Abstract

20672 Background: Cancer is considered as a risk factor of stroke. We tried to compare cardiovascular risk factors in patients with cancer and stroke and in patients with isolated stroke. Demographic, clinical and biological data were analyzed. Methods: A data-base was initialized prospectively including all patients hospitalized for stroke in our neurological unit since January, 2004. Patients with intra-tumoral and post-traumatic hemorrhage were excluded. The analysis was realized when 700 patients were included and separated in 2 groups: absence of cancer (group 1), report of cancer (group 2). For every patient, were collected: demographic data, medical history, type, location and mechanism of stroke, cardiovascular risk factors, treatment. When cancer was reported we collected date of diagnosis, location, date and type of reductive treatment (surgery, chemotherapy, radiotherapy, hormonotherapy) and status of neoplasia. Results: On 700 patients (292 women, 408 men, mean age: 65.8 years), 78 (11%) had a history of cancer (group 2). These patients were older (mean age: 70.7 years versus 64.8 years, p=0.036), mostly women (51% versus 41%, p<0.001). No difference was found concerning type and location of stroke. Stroke of unknown origin was more frequent in group 1, lacunar type in group 2. The cardiovascular risk factors were identical in the 2 groups with the exception of type II diabetes (more frequent in the group 1) and biological abnormalities (more frequent in the group 2).
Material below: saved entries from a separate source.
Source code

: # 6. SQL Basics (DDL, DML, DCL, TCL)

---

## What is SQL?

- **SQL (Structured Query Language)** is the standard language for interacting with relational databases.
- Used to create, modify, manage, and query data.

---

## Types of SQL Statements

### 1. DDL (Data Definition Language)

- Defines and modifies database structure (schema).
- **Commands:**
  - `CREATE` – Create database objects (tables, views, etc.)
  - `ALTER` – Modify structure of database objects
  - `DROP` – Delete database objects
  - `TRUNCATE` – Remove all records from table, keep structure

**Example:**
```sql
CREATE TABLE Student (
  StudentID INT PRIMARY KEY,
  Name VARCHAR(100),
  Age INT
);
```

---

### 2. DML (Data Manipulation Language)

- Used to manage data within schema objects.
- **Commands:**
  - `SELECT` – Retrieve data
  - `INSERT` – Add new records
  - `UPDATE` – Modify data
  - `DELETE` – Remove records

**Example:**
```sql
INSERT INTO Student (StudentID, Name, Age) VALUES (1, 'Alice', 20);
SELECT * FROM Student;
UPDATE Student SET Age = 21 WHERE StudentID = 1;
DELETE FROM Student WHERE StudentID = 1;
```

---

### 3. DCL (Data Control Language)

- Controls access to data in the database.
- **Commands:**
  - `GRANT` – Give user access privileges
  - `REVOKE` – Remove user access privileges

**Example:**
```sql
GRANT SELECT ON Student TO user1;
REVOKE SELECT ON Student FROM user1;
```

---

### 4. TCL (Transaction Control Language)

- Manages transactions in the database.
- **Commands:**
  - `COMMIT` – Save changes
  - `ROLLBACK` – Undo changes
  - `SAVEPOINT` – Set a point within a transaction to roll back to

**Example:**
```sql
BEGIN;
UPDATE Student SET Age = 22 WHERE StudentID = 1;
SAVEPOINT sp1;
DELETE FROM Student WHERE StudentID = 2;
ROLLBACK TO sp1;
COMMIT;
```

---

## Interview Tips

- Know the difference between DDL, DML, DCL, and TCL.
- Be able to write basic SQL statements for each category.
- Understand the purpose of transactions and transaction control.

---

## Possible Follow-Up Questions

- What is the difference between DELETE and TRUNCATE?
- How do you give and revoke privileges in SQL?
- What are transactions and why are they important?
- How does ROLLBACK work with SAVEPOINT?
In group 2, specific data were collected: aseptic endocarditis (1 case), venous thrombosis with carcinomatous meningitis, intra vascular coagulation, stroke during chemotherapy or hormonotherapy, radiation-induced carotid stenosis, concomitant diagnosis of cancer. Conclusions: The prevalence of the association stroke-cancer was 11% and corresponds to the literature. The simultaneous discovery of a cancer remained exceptional (6/700). Cardiovascular risk factors were similar in the 2 groups. The role played by biological abnormalities and cancer treatments is discussed. Association of cancer and stroke is a frequent phenomenon but the role of cancer is not always obvious. Our study fits with the literature. No significant financial relationships to disclose.